先程までは姉さんと美海がいたから賑やかに会話を弾ませることが出来たけれど…二人きりとなるとそうはいかない。
「……」
「……」
会話のネタを探し、周囲を見渡し…何も見つからなくて、いつも通り目を逸らす。
けれど、これでいいのだろうか。
いや、このままではいけない。
「あのさ、遠野さん」
「…なあに?」
「改めて今日は、わざわざありがとう。こんなところまで教科書届けに来てくれて」
「本当に気にしないで!元はと言えば持ち帰った私が悪いんだし…!」
「でも、遠かったし、迷ったって…」
「そういうのも、お出かけの醍醐味だから!」
「そ、そう…」
そこまで言うなら、それ以上は言わないようにしよう。
この話は、おしまい。おしまいにしてしまわないと…。
でも、この話が終わってしまったら、何を話したら。
「それよりも私こそ、楽しい時間をありがとう。

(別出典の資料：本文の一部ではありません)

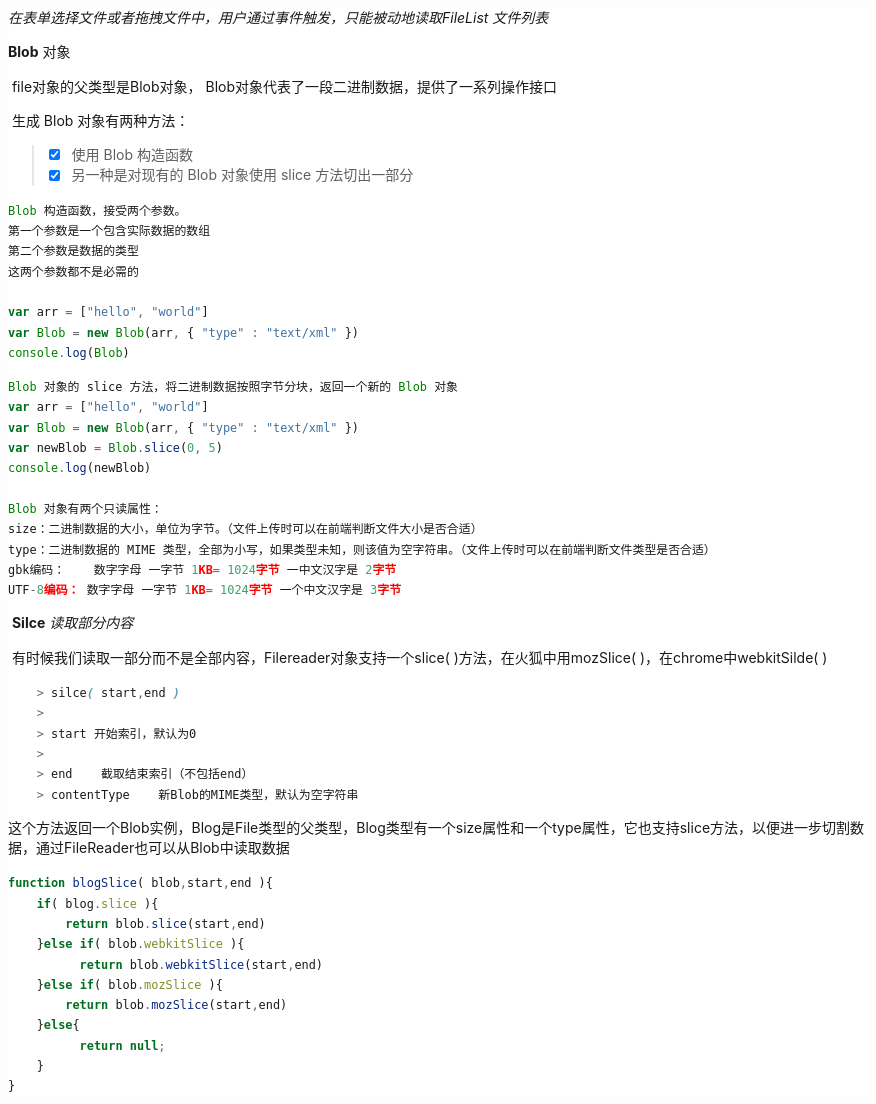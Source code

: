 ​        *在表单选择文件或者拖拽文件中，用户通过事件触发，只能被动地读取FileList 文件列表*

**Blob** 对象 

​        file对象的父类型是Blob对象， Blob对象代表了一段二进制数据，提供了一系列操作接口

​        生成 Blob 对象有两种方法：

> - [x] 使用 Blob 构造函数
> - [x] 另一种是对现有的 Blob 对象使用 slice 方法切出一部分

```js
Blob 构造函数，接受两个参数。
第一个参数是一个包含实际数据的数组
第二个参数是数据的类型
这两个参数都不是必需的

var arr = ["hello", "world"]
var Blob = new Blob(arr, { "type" : "text/xml" })
console.log(Blob)
```

```js
Blob 对象的 slice 方法，将二进制数据按照字节分块，返回一个新的 Blob 对象
var arr = ["hello", "world"]
var Blob = new Blob(arr, { "type" : "text/xml" })
var newBlob = Blob.slice(0, 5)
console.log(newBlob)

Blob 对象有两个只读属性：
size：二进制数据的大小，单位为字节。（文件上传时可以在前端判断文件大小是否合适）
type：二进制数据的 MIME 类型，全部为小写，如果类型未知，则该值为空字符串。（文件上传时可以在前端判断文件类型是否合适）
gbk编码：    数字字母 一字节 1KB= 1024字节 一中文汉字是 2字节
UTF-8编码： 数字字母 一字节 1KB= 1024字节 一个中文汉字是 3字节
```

​    **Silce** *读取部分内容*

​        有时候我们读取一部分而不是全部内容，Filereader对象支持一个slice( )方法，在火狐中用mozSlice( )，在chrome中webkitSilde( )

```css
    > silce( start,end )
    >
    > start 开始索引，默认为0
    >
    > end    截取结束索引（不包括end）
    > contentType    新Blob的MIME类型，默认为空字符串
```

​        这个方法返回一个Blob实例，Blog是File类型的父类型，Blog类型有一个size属性和一个type属性，它也支持slice方法，以便进一步切割数据，通过FileReader也可以从Blob中读取数据

```js
function blogSlice( blob,start,end ){
    if( blog.slice ){
        return blob.slice(start,end)
    }else if( blob.webkitSlice ){
          return blob.webkitSlice(start,end)
    }else if( blob.mozSlice ){
        return blob.mozSlice(start,end)         
    }else{
          return null;
    }
}
```
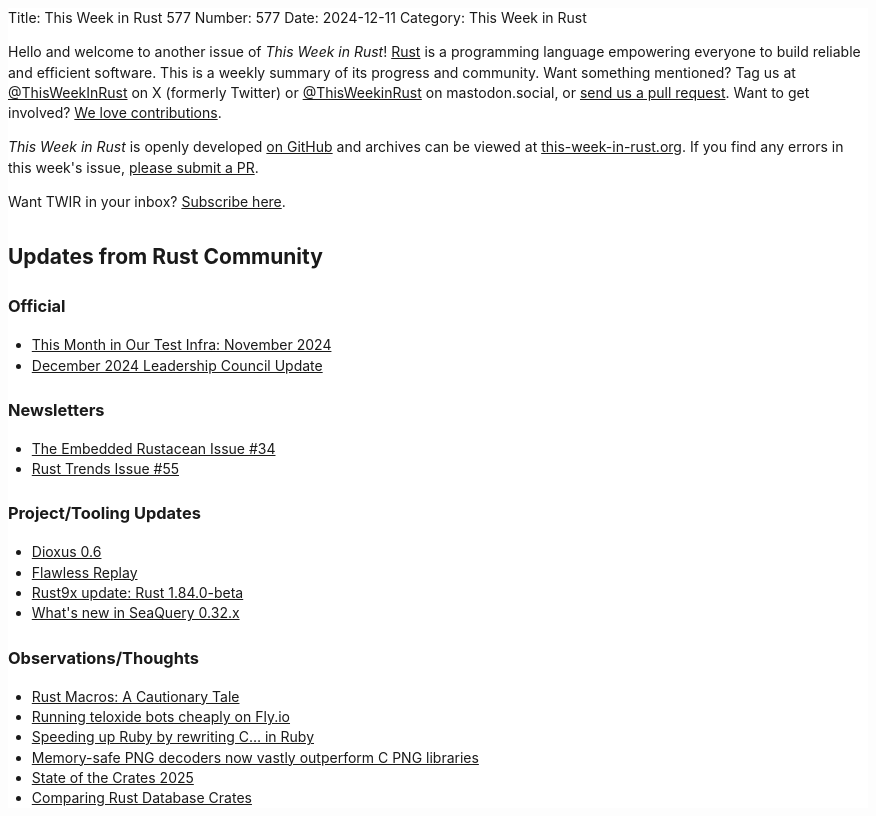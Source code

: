 Title: This Week in Rust 577
Number: 577
Date: 2024-12-11
Category: This Week in Rust

Hello and welcome to another issue of *This Week in Rust*!
[Rust](https://www.rust-lang.org/) is a programming language empowering everyone to build reliable and efficient software.
This is a weekly summary of its progress and community.
Want something mentioned? Tag us at [@ThisWeekInRust](https://x.com/ThisWeekInRust) on X (formerly Twitter) or [@ThisWeekinRust](https://mastodon.social/@thisweekinrust) on mastodon.social, or [send us a pull request](https://github.com/rust-lang/this-week-in-rust).
Want to get involved? [We love contributions](https://github.com/rust-lang/rust/blob/master/CONTRIBUTING.md).

*This Week in Rust* is openly developed [on GitHub](https://github.com/rust-lang/this-week-in-rust) and archives can be viewed at [this-week-in-rust.org](https://this-week-in-rust.org/).
If you find any errors in this week's issue, [please submit a PR](https://github.com/rust-lang/this-week-in-rust/pulls).

Want TWIR in your inbox? [Subscribe here](https://this-week-in-rust.us11.list-manage.com/subscribe?u=fd84c1c757e02889a9b08d289&id=0ed8b72485).

## Updates from Rust Community



### Official
* [This Month in Our Test Infra: November 2024](https://blog.rust-lang.org/inside-rust/2024/12/09/test-infra-nov-2024.html)
* [December 2024 Leadership Council Update](https://blog.rust-lang.org/inside-rust/2024/12/09/leadership-council-update.html)

### Newsletters
* [The Embedded Rustacean Issue #34](https://www.theembeddedrustacean.com/p/the-embedded-rustacean-issue-34)
* [Rust Trends Issue #55](https://rust-trends.com/newsletter/your-weekly-rust-fix-templates-dependencies-and-a-big-giveaway/)

### Project/Tooling Updates
* [Dioxus 0.6](https://dioxuslabs.com/blog/release-060/)
* [Flawless Replay](https://flawless.dev/replay/)
* [Rust9x update: Rust 1.84.0-beta](https://seri.tools/blog/rust9x-1-84/)
* [What's new in SeaQuery 0.32.x](https://www.sea-ql.org/blog/2024-12-03-whats-new-in-seaquery-0.32.x/)

### Observations/Thoughts
* [Rust Macros: A Cautionary Tale](https://andrzej.lichnerowicz.pl/en/blog/rust-macros-a-cautionary-tale/)
* [Running teloxide bots cheaply on Fly.io](https://blog.valyagolev.net/fly-teloxide/)
* [Speeding up Ruby by rewriting C… in Ruby](https://jpcamara.com/2024/12/01/speeding-up-ruby.html)
* [Memory-safe PNG decoders now vastly outperform C PNG libraries](https://www.reddit.com/r/rust/comments/1ha7uyi/memorysafe_png_decoders_now_vastly_outperform_c)
* [State of the Crates 2025](https://ohadravid.github.io/posts/2024-12-state-of-the-crates/)
* [Comparing Rust Database Crates](https://diesel.rs/compare_diesel.html)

凄く楽しかった。今日、来てよかったよ」
「そっか」
「楠原君とも、沢山話せたしね」
「…遠野さんは、皆と友達とか目指しているタイプの人?」
「そんなことないよ?どうしてそう思うの?」
「いや、そうじゃないと…僕と話せてよかったとか、考えがでてこないと思って」
「そんなことないよ。ずっと話す機会、伺っていたんだから」
「僕と?」
「うん。だって、ずっと気になっていたから」
木漏れ日に照らされた遠野さんは、大人びた顔で微笑んでくる。
その仕草に一瞬だけ、心が跳ねたのは何故だろうか。
「窓の外、ずっと見てたよね」
「よく、見てるね」
「ずっと見ていたから。何を見ているんだろうって。何を考えているんだろうって。知りたいなって」
「……」
「やっと、正面から話せたね。楠原君」
遠野さんは数歩先に進んで、僕の方へ振り返る。
確かに、そうだ。
こうしてちゃんと正面で、彼女としっかり向き合うのは…今日が初めて。
店先にやってきてくれた時に一回。
そして、これで二回。
「何、見ていたのか聞いていい?」
「…ただ、外を見ていた」
「どうして?」
「人付き合いが、苦手なんだ」
「だから鷹峰君以外と、関わろうとしないの?」
「…そんなところ」
小学生の時、色々あった。
失ったものは取り戻せない。
出来たことが沢山あったと思った。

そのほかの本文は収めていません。